* _Your objective_
When a line below contains the word "interruption", copy that line.

Exercise data Start Marker

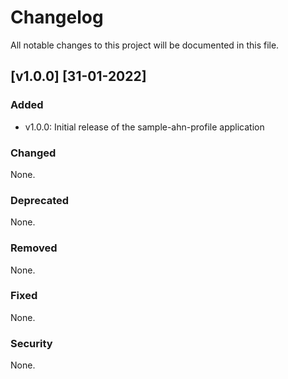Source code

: # Changelog
All notable changes to this project will be documented in this file.

## [v1.0.0] [31-01-2022]
### Added
- v1.0.0: Initial release of the sample-ahn-profile application

### Changed
None.

### Deprecated
None.

### Removed
None.

### Fixed
None.

### Security
None.


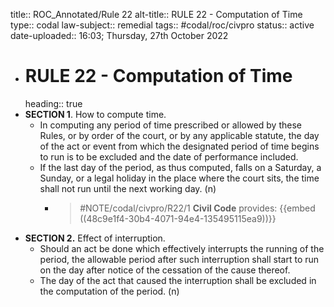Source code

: title:: ROC_Annotated/Rule 22
alt-title:: RULE 22 - Computation of Time
type:: codal
law-subject:: remedial
tags:: #codal/roc/civpro
status:: active
date-uploaded:: 16:03; Thursday, 27th October 2022


- # RULE 22 - Computation of Time
  heading:: true
- **SECTION 1**. How to compute time.
	- In computing any period of time prescribed or allowed by these Rules, or by order of the court, or by any applicable statute, the day of the act or event from which the designated period of time begins to run is to be excluded and the date of performance included.
	- If the last day of the period, as thus computed, falls on a Saturday, a Sunday, or a legal holiday in the place where the court sits, the time shall not run until the next working day. (n)
		- > #NOTE/codal/civpro/R22/1 **Civil Code** provides: {{embed ((48c9e1f4-30b4-4071-94e4-135495115ea9))}}
- **SECTION 2.** Effect of interruption.
	- Should an act be done which effectively interrupts the running of the period, the allowable period after such interruption shall start to run on the day after notice of the cessation of the cause thereof.
	- The day of the act that caused the interruption shall be excluded in the computation of the period. (n)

Exercise data End Marker

* _Result below_
- **SECTION 2.** Effect of interruption.
	- Should an act be done which effectively interrupts the running of the period, the allowable period after such interruption shall start to run on the day after notice of the cessation of the cause thereof.
	- The day of the act that caused the interruption shall be excluded in the computation of the period. (n)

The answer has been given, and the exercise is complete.